Ed Reyes served in the Los Angeles City Council from 2001 until 2013 as the representative of the 1st District. Growing up by the Los Angeles River, Reyes recognized the river's potential early on and incorporated it into his goals for his time in office. He chaired the Los Angeles River Ad Hoc Committee and focused a renewed attention on reviatlizing and sustaining the river and the surrounding area. Under his leadership, many projects including the completion of the Metro Gold Line and securing more public housing have succeeded.
Below are highlights from our conversation with Reyes; you can watch the whole interview above:
On his personal experience with the river:
To me, it became very clear that the river corridor-- the river itself-- was a healing place. It was our sanctuary. As kids, we went on our bikes, we could fish, cut catfish, we could see the flora and fauna. In there, because of acoustics, you don't hear the traffic, and for us, it was a real Shangri-La. So why couldn't we formalize that relationship? Strip away that which confines it: our laws, our rules, the rail lines, the cement, and offer a reprieve for folks who truly need access to this kind of environment.

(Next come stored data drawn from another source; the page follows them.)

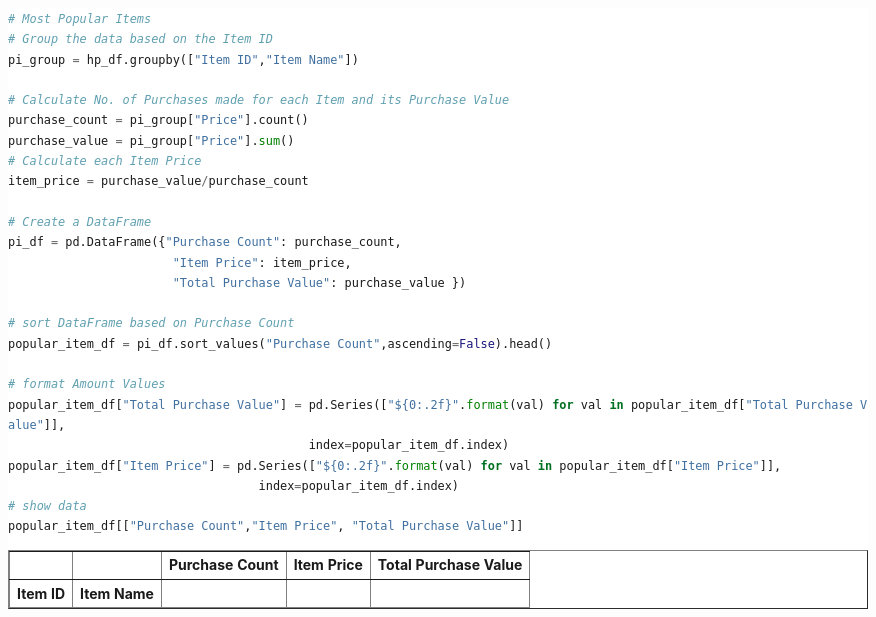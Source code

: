 



```python
# Most Popular Items
# Group the data based on the Item ID
pi_group = hp_df.groupby(["Item ID","Item Name"])

# Calculate No. of Purchases made for each Item and its Purchase Value
purchase_count = pi_group["Price"].count()
purchase_value = pi_group["Price"].sum()
# Calculate each Item Price
item_price = purchase_value/purchase_count

# Create a DataFrame
pi_df = pd.DataFrame({"Purchase Count": purchase_count,
                       "Item Price": item_price,
                       "Total Purchase Value": purchase_value })

# sort DataFrame based on Purchase Count
popular_item_df = pi_df.sort_values("Purchase Count",ascending=False).head()

# format Amount Values
popular_item_df["Total Purchase Value"] = pd.Series(["${0:.2f}".format(val) for val in popular_item_df["Total Purchase Value"]], 
                                          index=popular_item_df.index)
popular_item_df["Item Price"] = pd.Series(["${0:.2f}".format(val) for val in popular_item_df["Item Price"]],
                                   index=popular_item_df.index)
# show data
popular_item_df[["Purchase Count","Item Price", "Total Purchase Value"]]

```




<div>
<style>
    .dataframe thead tr:only-child th {
        text-align: right;
    }

    .dataframe thead th {
        text-align: left;
    }

    .dataframe tbody tr th {
        vertical-align: top;
    }
</style>
<table border="1" class="dataframe">
  <thead>
    <tr style="text-align: right;">
      <th></th>
      <th></th>
      <th>Purchase Count</th>
      <th>Item Price</th>
      <th>Total Purchase Value</th>
    </tr>
    <tr>
      <th>Item ID</th>
      <th>Item Name</th>
      <th></th>
      <th></th>
      <th></th>
    </tr>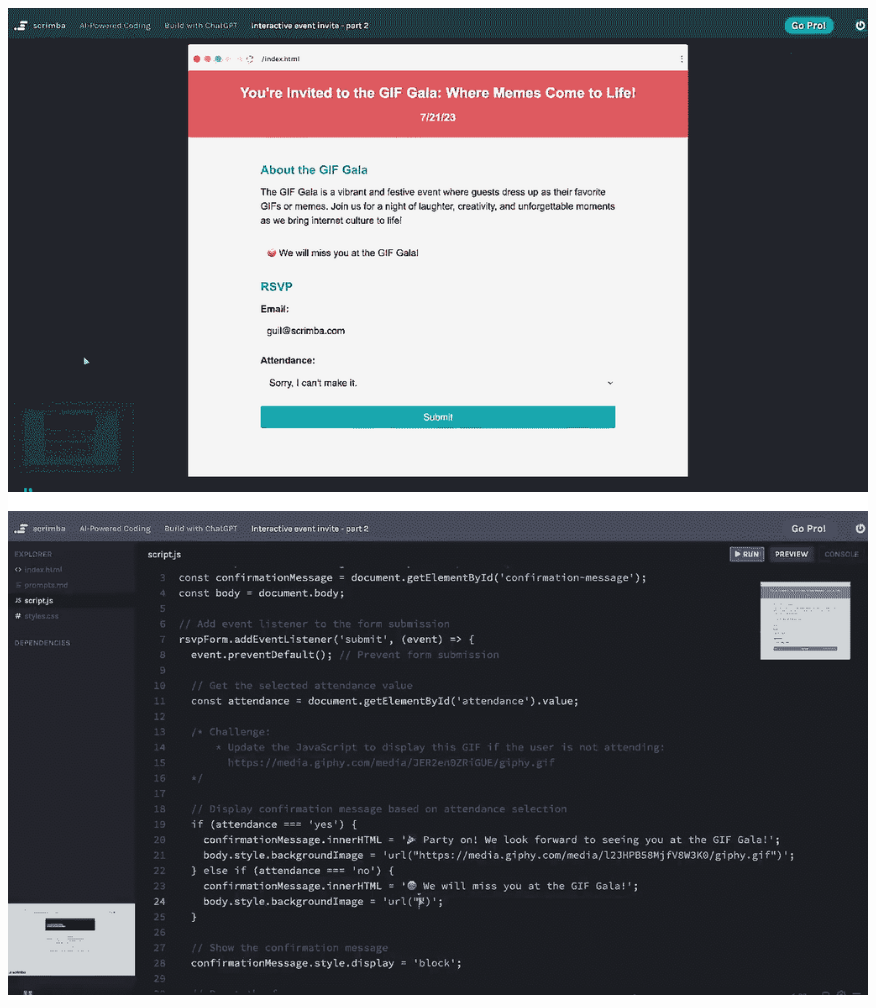 ![](img/75a5ebe3ed45cbc8b9746657c065659a_305.png)

![](img/75a5ebe3ed45cbc8b9746657c065659a_306.png)

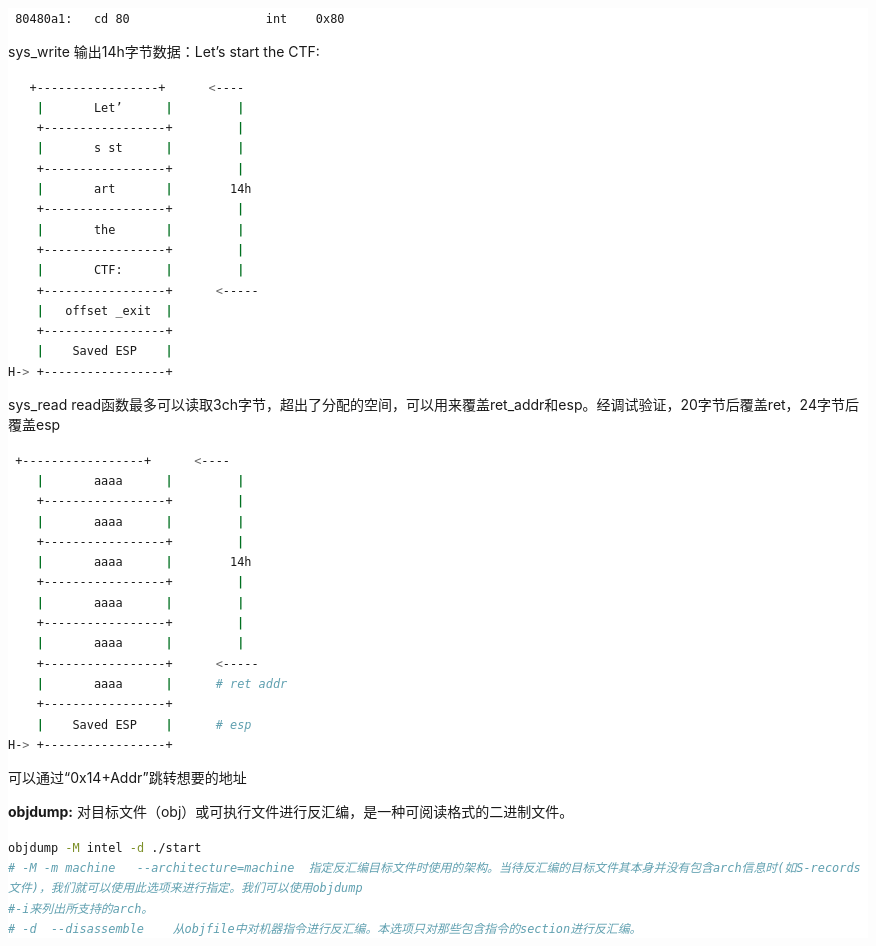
```sh
 80480a1:	cd 80                	int    0x80

```
sys_write
输出14h字节数据：Let’s start the CTF:
```sh
   +-----------------+      <----
    |       Let’      |         |     
    +-----------------+         |
    |       s st      |         |
    +-----------------+         |
    |       art       |        14h
    +-----------------+         |
    |       the       |         |
    +-----------------+         |
    |       CTF:      |         |
    +-----------------+      <-----
    |   offset _exit  |
    +-----------------+
    |    Saved ESP    |
H-> +-----------------+
```

sys_read
read函数最多可以读取3ch字节，超出了分配的空间，可以用来覆盖ret_addr和esp。经调试验证，20字节后覆盖ret，24字节后覆盖esp
```sh
 +-----------------+      <----
    |       aaaa      |         |     
    +-----------------+         |
    |       aaaa      |         |
    +-----------------+         |
    |       aaaa      |        14h
    +-----------------+         |
    |       aaaa      |         |
    +-----------------+         |
    |       aaaa      |         |
    +-----------------+      <-----
    |       aaaa      |      # ret addr
    +-----------------+
    |    Saved ESP    |      # esp
H-> +-----------------+

```

可以通过“0x14+Addr”跳转想要的地址

**objdump:** 对目标文件（obj）或可执行文件进行反汇编，是一种可阅读格式的二进制文件。

```sh
objdump -M intel -d ./start
# -M -m machine   --architecture=machine  指定反汇编目标文件时使用的架构。当待反汇编的目标文件其本身并没有包含arch信息时(如S-records文件)，我们就可以使用此选项来进行指定。我们可以使用objdump 
#-i来列出所支持的arch。
# -d  --disassemble    从objfile中对机器指令进行反汇编。本选项只对那些包含指令的section进行反汇编。
```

On the transformation of the river so far:
Our urban waterway has been transformed from a flood control channel to a navigable water body, which means now you can float on it and not get arrested. It means you can go fishing. I mean, there are a lot of different elements now that allow us to have this interplay with the river, but it's because of those leaders in the past that brought together the necessary forces to say, we need to change this environment because of the looming needs of a growing population.
On how residents' attitude toward the river has changed:
The biggest difference between the workshops that occurred in 1991, '92, and today, is that people today believe something real could happen. They are now in a place where they feel they deserve this quantum change, that there is a sense of purpose. It is not just a ditch with a stream of water in it anymore. Back then, people did not believe they deserved this amenity. That this never happens in this neighborhood, we're stuck with the maintenance yards, we're stuck with the freeways, we're stuck with everything other communities don't want.
On the potential of the study:
If I look at the section of northeast LA as a microcosm, as a case example of what could be, I strongly believe we could duplicate this over and over again. Natural habitats themselves become the filtering process in cleaning the water. So if you have these cyclical patterns in which you intercede and breakout the cement, enhance flood control, make the channel wider, deeper, there's different shapes and ways in which you can do that. The flow of the water is so strong. It could clean our land. And there's ways to do it, if you give it a chance. But people need to understand, this study is the tip of the iceberg of what could be.
On what it means to have the river project focused on Northeast Los Angeles:
The sweetness of having this in northeast LA is that you've got some very symbolic but meaningful historical elements here. This is where that first night, the missionaries that were trying to put their stake on the ground to determine and define their missions, happens right there at Elysian Park, where the confluence hits the river. These are all new exchanges of knowledge, history, that our kids could appreciate and learn from. How sweet can you get? And literally, you can hold officials accountable up to city hall-- it's like a mile away. It's two train stops away from Lincoln Heights.